Plain-text document sources
##########

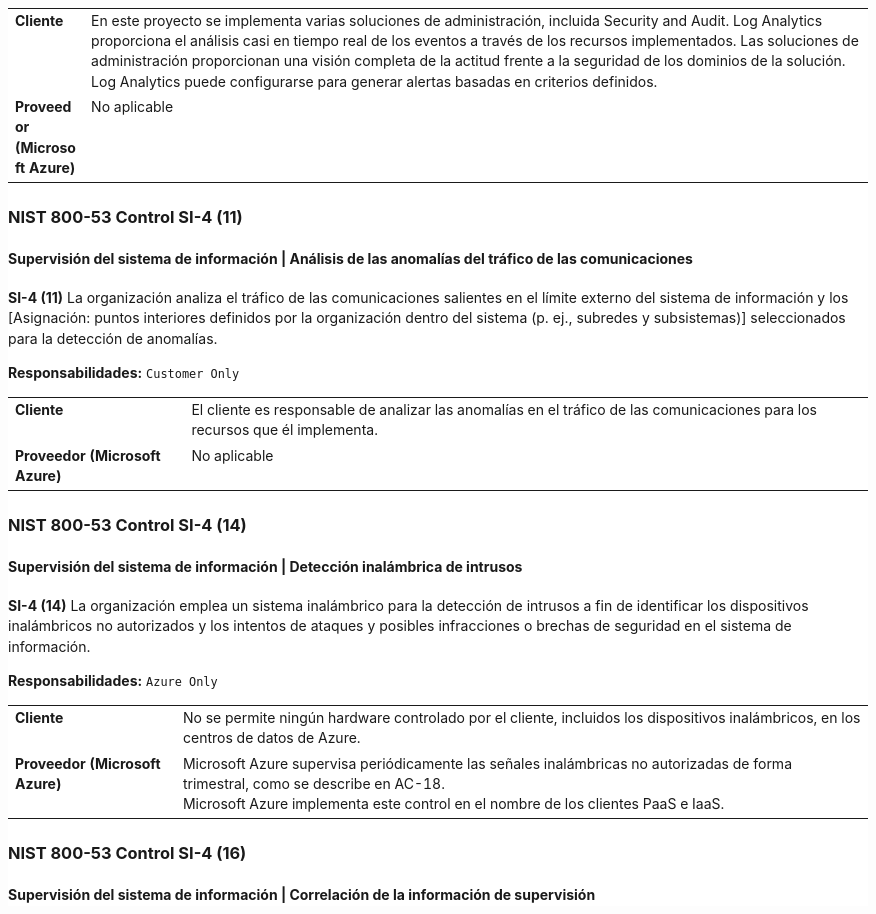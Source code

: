 |||
|---|---|
| **Cliente** | En este proyecto se implementa varias soluciones de administración, incluida Security and Audit. Log Analytics proporciona el análisis casi en tiempo real de los eventos a través de los recursos implementados. Las soluciones de administración proporcionan una visión completa de la actitud frente a la seguridad de los dominios de la solución. Log Analytics puede configurarse para generar alertas basadas en criterios definidos. |
| **Proveedor (Microsoft Azure)** | No aplicable |


 ### <a name="nist-800-53-control-si-4-11"></a>NIST 800-53 Control SI-4 (11)

#### <a name="information-system-monitoring--analyze-communications-traffic-anomalies"></a>Supervisión del sistema de información | Análisis de las anomalías del tráfico de las comunicaciones

**SI-4 (11)** La organización analiza el tráfico de las comunicaciones salientes en el límite externo del sistema de información y los [Asignación: puntos interiores definidos por la organización dentro del sistema (p. ej., subredes y subsistemas)] seleccionados para la detección de anomalías.

**Responsabilidades:** `Customer Only`

|||
|---|---|
| **Cliente** | El cliente es responsable de analizar las anomalías en el tráfico de las comunicaciones para los recursos que él implementa. |
| **Proveedor (Microsoft Azure)** | No aplicable |


 ### <a name="nist-800-53-control-si-4-14"></a>NIST 800-53 Control SI-4 (14)

#### <a name="information-system-monitoring--wireless-intrusion-detection"></a>Supervisión del sistema de información | Detección inalámbrica de intrusos

**SI-4 (14)** La organización emplea un sistema inalámbrico para la detección de intrusos a fin de identificar los dispositivos inalámbricos no autorizados y los intentos de ataques y posibles infracciones o brechas de seguridad en el sistema de información.

**Responsabilidades:** `Azure Only`

|||
|---|---|
| **Cliente** | No se permite ningún hardware controlado por el cliente, incluidos los dispositivos inalámbricos, en los centros de datos de Azure. |
| **Proveedor (Microsoft Azure)** | Microsoft Azure supervisa periódicamente las señales inalámbricas no autorizadas de forma trimestral, como se describe en AC-18. <br /> Microsoft Azure implementa este control en el nombre de los clientes PaaS e IaaS. |


 ### <a name="nist-800-53-control-si-4-16"></a>NIST 800-53 Control SI-4 (16)

#### <a name="information-system-monitoring--correlate-monitoring-information"></a>Supervisión del sistema de información | Correlación de la información de supervisión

##########

What this task involves: Only the line with "Control SI-4 (14)" and those preceding it, back to the first line of the entries, should be repeated exactly, without pictures.

Response area:
Source code

: |||
|---|---|
| **Cliente** | En este proyecto se implementa varias soluciones de administración, incluida Security and Audit. Log Analytics proporciona el análisis casi en tiempo real de los eventos a través de los recursos implementados. Las soluciones de administración proporcionan una visión completa de la actitud frente a la seguridad de los dominios de la solución. Log Analytics puede configurarse para generar alertas basadas en criterios definidos. |
| **Proveedor (Microsoft Azure)** | No aplicable |


 ### <a name="nist-800-53-control-si-4-11"></a>NIST 800-53 Control SI-4 (11)

#### <a name="information-system-monitoring--analyze-communications-traffic-anomalies"></a>Supervisión del sistema de información | Análisis de las anomalías del tráfico de las comunicaciones

**SI-4 (11)** La organización analiza el tráfico de las comunicaciones salientes en el límite externo del sistema de información y los [Asignación: puntos interiores definidos por la organización dentro del sistema (p. ej., subredes y subsistemas)] seleccionados para la detección de anomalías.

**Responsabilidades:** `Customer Only`

|||
|---|---|
| **Cliente** | El cliente es responsable de analizar las anomalías en el tráfico de las comunicaciones para los recursos que él implementa. |
| **Proveedor (Microsoft Azure)** | No aplicable |


 ### <a name="nist-800-53-control-si-4-14"></a>NIST 800-53 Control SI-4 (14)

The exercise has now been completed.